WORK ORDER »
Give again, word for word, each line from the top of the listing through the line that holds "### Lets try".
SUPPLIED MATERIAL section start
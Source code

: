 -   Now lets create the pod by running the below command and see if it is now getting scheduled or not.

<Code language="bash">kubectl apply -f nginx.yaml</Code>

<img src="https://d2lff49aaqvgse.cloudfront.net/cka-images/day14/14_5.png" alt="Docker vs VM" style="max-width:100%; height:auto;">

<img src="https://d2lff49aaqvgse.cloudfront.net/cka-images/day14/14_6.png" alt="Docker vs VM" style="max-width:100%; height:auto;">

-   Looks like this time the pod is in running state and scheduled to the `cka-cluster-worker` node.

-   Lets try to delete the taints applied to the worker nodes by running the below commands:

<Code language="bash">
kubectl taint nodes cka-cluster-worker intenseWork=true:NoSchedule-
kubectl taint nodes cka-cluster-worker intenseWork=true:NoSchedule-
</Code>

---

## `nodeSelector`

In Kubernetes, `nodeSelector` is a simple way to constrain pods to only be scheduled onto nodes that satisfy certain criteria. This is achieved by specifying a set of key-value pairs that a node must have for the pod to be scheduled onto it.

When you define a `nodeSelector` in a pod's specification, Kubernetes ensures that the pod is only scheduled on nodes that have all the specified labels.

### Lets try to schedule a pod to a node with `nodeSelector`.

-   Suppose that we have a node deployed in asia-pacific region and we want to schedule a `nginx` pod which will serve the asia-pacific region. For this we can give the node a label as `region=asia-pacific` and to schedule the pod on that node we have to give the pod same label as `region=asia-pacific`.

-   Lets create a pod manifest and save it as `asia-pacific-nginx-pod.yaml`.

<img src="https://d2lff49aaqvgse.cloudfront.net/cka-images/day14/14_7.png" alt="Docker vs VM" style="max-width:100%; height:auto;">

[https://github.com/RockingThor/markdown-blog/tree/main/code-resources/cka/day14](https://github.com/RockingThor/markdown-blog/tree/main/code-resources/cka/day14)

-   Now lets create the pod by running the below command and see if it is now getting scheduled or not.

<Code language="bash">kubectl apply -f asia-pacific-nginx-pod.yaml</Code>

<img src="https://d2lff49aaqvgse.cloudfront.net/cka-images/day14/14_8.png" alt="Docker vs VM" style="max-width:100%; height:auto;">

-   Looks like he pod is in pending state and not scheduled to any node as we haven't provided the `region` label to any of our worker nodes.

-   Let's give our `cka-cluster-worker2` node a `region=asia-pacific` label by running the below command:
SUPPLIED MATERIAL section end
OUTPUT »
Source code

: -   Now lets create the pod by running the below command and see if it is now getting scheduled or not.

<Code language="bash">kubectl apply -f nginx.yaml</Code>

<img src="https://d2lff49aaqvgse.cloudfront.net/cka-images/day14/14_5.png" alt="Docker vs VM" style="max-width:100%; height:auto;">

<img src="https://d2lff49aaqvgse.cloudfront.net/cka-images/day14/14_6.png" alt="Docker vs VM" style="max-width:100%; height:auto;">

-   Looks like this time the pod is in running state and scheduled to the `cka-cluster-worker` node.

-   Lets try to delete the taints applied to the worker nodes by running the below commands:

<Code language="bash">
kubectl taint nodes cka-cluster-worker intenseWork=true:NoSchedule-
kubectl taint nodes cka-cluster-worker intenseWork=true:NoSchedule-
</Code>

---

## `nodeSelector`

In Kubernetes, `nodeSelector` is a simple way to constrain pods to only be scheduled onto nodes that satisfy certain criteria. This is achieved by specifying a set of key-value pairs that a node must have for the pod to be scheduled onto it.

When you define a `nodeSelector` in a pod's specification, Kubernetes ensures that the pod is only scheduled on nodes that have all the specified labels.

### Lets try to schedule a pod to a node with `nodeSelector`.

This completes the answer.